START Provided data

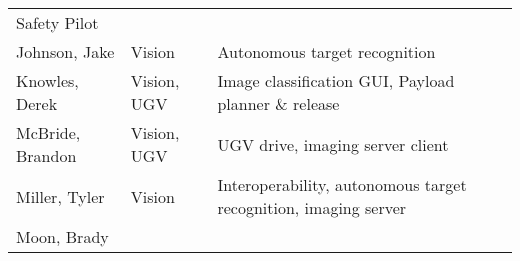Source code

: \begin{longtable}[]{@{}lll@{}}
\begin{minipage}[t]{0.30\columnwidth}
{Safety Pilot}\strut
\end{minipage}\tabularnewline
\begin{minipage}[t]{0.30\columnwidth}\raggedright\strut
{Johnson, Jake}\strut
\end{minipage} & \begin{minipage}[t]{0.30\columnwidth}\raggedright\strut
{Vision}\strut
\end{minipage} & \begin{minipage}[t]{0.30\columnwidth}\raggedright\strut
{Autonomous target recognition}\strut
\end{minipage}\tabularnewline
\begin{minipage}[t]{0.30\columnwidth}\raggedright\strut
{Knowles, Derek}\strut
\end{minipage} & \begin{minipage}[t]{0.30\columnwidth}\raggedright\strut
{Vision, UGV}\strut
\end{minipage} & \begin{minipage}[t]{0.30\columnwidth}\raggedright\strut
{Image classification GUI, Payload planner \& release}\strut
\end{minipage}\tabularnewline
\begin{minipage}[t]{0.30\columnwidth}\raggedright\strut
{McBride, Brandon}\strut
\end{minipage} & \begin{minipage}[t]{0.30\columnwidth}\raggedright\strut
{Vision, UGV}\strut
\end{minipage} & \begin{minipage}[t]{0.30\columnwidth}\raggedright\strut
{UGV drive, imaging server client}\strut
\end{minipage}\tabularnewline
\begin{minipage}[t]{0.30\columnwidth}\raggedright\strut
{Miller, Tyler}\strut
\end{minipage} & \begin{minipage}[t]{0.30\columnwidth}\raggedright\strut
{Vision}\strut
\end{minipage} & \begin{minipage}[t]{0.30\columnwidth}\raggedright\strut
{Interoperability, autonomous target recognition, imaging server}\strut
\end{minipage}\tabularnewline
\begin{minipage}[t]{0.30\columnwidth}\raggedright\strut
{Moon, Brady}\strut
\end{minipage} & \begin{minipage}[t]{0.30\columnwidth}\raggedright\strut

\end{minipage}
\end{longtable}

END Provided data
START Provided data

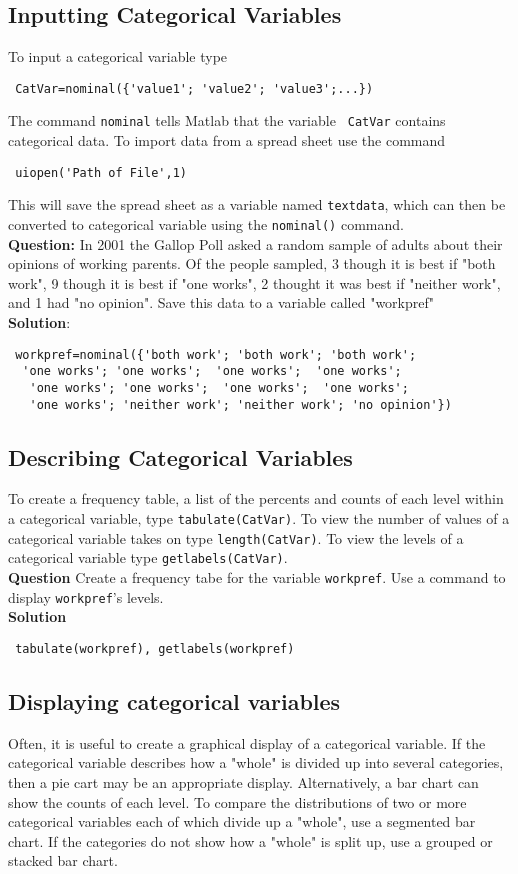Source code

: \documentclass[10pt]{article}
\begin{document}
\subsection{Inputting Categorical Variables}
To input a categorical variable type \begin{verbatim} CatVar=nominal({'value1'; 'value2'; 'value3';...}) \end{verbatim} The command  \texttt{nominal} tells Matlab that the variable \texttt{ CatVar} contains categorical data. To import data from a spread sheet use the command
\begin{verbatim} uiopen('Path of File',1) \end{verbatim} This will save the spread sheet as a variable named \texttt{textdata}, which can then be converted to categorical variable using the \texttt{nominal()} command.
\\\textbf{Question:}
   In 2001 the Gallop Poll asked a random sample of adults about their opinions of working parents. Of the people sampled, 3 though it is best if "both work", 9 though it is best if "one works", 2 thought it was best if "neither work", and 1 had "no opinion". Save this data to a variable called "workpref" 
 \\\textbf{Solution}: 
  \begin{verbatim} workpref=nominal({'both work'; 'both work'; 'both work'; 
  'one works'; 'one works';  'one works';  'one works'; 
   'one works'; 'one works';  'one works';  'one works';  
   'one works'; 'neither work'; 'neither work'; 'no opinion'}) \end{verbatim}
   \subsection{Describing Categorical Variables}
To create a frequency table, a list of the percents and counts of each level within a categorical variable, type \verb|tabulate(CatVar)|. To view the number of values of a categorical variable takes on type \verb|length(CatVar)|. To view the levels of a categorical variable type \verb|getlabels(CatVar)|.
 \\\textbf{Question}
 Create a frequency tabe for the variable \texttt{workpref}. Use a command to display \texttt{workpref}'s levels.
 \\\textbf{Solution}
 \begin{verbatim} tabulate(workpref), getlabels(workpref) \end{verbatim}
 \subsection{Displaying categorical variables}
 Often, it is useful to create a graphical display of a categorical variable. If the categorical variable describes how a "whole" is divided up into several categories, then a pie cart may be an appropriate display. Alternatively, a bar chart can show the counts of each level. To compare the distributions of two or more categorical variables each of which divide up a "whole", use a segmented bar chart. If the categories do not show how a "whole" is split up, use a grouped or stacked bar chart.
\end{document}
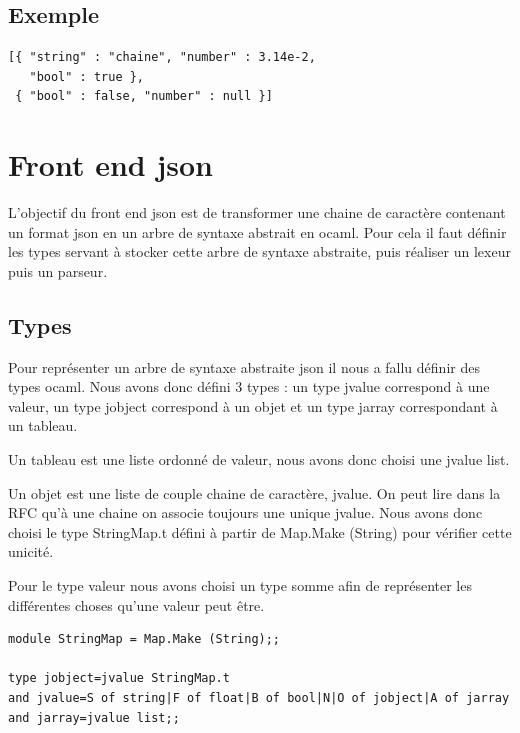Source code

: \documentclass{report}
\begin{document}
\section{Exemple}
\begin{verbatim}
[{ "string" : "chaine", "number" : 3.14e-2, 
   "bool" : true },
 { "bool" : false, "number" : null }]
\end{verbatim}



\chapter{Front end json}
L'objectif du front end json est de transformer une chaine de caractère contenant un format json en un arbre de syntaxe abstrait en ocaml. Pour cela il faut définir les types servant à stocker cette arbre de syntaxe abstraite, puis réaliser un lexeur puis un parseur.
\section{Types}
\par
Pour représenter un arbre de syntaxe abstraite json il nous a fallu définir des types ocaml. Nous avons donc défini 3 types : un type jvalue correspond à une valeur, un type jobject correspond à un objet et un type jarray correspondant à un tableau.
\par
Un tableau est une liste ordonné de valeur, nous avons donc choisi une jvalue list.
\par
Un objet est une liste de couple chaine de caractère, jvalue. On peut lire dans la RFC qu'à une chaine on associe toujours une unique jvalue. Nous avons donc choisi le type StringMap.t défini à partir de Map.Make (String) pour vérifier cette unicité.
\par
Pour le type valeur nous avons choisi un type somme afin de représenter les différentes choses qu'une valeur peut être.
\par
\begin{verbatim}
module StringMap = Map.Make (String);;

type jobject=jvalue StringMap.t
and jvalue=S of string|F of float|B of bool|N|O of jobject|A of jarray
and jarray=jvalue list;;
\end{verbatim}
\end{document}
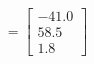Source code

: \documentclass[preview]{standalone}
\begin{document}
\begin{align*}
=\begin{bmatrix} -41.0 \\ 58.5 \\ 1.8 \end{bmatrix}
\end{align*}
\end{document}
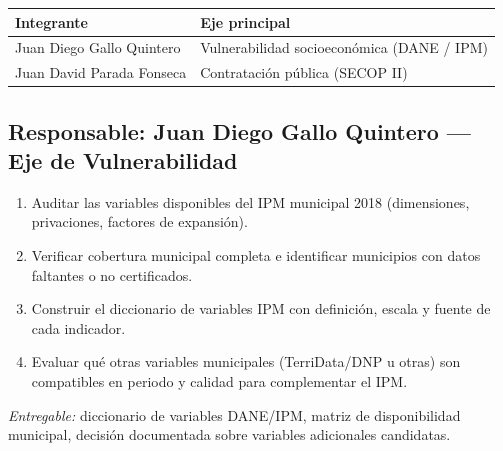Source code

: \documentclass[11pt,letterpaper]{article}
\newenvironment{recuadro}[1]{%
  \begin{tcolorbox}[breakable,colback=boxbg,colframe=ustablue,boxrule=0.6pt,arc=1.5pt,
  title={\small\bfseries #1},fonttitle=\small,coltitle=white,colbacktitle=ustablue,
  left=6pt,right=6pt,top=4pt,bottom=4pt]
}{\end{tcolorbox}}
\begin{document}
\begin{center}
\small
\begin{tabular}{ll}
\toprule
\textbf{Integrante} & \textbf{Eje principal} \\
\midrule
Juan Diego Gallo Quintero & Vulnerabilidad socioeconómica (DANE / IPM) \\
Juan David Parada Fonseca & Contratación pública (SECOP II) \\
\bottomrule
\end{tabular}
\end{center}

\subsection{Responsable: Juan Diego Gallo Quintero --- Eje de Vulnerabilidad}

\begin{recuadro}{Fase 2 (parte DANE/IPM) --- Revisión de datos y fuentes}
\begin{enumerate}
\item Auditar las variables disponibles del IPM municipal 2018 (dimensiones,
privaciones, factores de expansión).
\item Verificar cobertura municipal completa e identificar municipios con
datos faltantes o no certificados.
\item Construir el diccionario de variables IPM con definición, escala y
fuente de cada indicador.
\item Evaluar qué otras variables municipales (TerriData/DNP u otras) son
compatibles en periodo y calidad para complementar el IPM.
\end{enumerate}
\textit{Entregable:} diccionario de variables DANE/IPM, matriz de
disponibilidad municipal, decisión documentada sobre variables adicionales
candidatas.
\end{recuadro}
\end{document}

END Provided data

What this task involves: Find how many lines of the material carry the string "DANE". Only the number should be in the answer.

Response area: 3